Por otra parte, también las feministas han abierto un nuevo frente de batalla en el terreno de la teología, no sólo enfrentando los contenidos de las Escrituras sagradas que consolidan y legitiman la sumisión y la minusvalía de la mujer ante el hombre, sino también a la idea misma de que el Ser Supremo sea masculino. Sea “Dios” no “Diosa”.
Es decir, como temía la Iglesia Católica, el concepto de “género” reemplazando al de “sexo” ha llevado a la confrontación entre el cristianismo tradicional y una nueva forma de cristianismo reformado de acuerdo a la perspectiva feminista.
Como vemos, los logros ya alcanzados en más de un siglo de lucha de las mujeres por su emancipación y sus derechos, están resultando poca cosa frente a las aspiraciones más profundas y complejas del feminismo actual.
De ahí que el feminismo se encuentre en un punto crítico. Hay muchas mujeres se han sentido acobardadas por la magnitud de los planteamientos revolucionarios feministas.
Otras mujeres están conciliando sus aspiraciones feministas con un astuto uso de su atractivo sexual para obtener ventajas adicionales.
Muchas estudiantes de universitarias ganan bastante dinero trabajando como bailarinas de cabaret, haciendo meneítos ante un público de varones sobreexitados.
O son modelos en desfiles de modas, o barristas “cheer leaders” en eventos deportivos, sin dejar por ello de sentirse feministas. Pero otras jóvenes consideran que es una traición valerse de sus cuerpos como mercancía erótica para obtener ventajas económicas o de influencia.
En fin, hay una erosión del feminismo, una deserción bastante fuerte por parte de mujeres que consideran que ya todo lo importante lo consiguieron o están a punto de lograrlo.

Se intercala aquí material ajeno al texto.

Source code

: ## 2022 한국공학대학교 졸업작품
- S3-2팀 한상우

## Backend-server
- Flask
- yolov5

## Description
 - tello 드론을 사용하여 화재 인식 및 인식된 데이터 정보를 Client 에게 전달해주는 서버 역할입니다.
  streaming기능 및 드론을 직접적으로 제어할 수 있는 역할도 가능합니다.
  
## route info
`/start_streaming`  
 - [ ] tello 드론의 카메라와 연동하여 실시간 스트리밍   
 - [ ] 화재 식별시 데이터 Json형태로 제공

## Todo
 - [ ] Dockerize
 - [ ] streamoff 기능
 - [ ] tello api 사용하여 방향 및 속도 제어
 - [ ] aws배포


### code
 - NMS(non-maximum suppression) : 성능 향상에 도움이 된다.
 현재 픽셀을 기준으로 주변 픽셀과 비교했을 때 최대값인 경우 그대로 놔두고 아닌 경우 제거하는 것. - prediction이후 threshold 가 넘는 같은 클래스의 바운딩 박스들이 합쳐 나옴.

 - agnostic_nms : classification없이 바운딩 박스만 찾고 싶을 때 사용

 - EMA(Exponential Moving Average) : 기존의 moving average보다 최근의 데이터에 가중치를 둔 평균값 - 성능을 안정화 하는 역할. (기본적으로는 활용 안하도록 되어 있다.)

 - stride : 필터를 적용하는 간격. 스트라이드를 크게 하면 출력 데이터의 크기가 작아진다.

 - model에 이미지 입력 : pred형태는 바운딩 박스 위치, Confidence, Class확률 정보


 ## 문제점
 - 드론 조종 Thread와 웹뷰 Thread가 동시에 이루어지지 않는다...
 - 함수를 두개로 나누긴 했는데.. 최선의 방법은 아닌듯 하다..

Sin embargo, en una abrumadora mayoría de las más importantes universidades de Estados Unidos, Europa y Japón, las jóvenes y sus profesoras se mantienen férreamente alineadas con el feminismo de vanguardia.
Para ellas, la revolución de las mujeres no debe concluir hasta que ese segmento de la humanidad logre reformar de raíz la civilización mundial.
¿Podrán lograrlo?... Está claro que las más importantes revoluciones de la historia se han engendrado en el mundo desarrollado y desde ahí se extendieron hacia el mundo subdesarrollado.
Hoy, los grupos conservadores temen que esta suerte de “herejía” feminista, que hoy es poderosa en el mundo desarrollado, pueda extenderse hacia el mundo subdesarrollado que es el bastión antifeminista que les va quedando.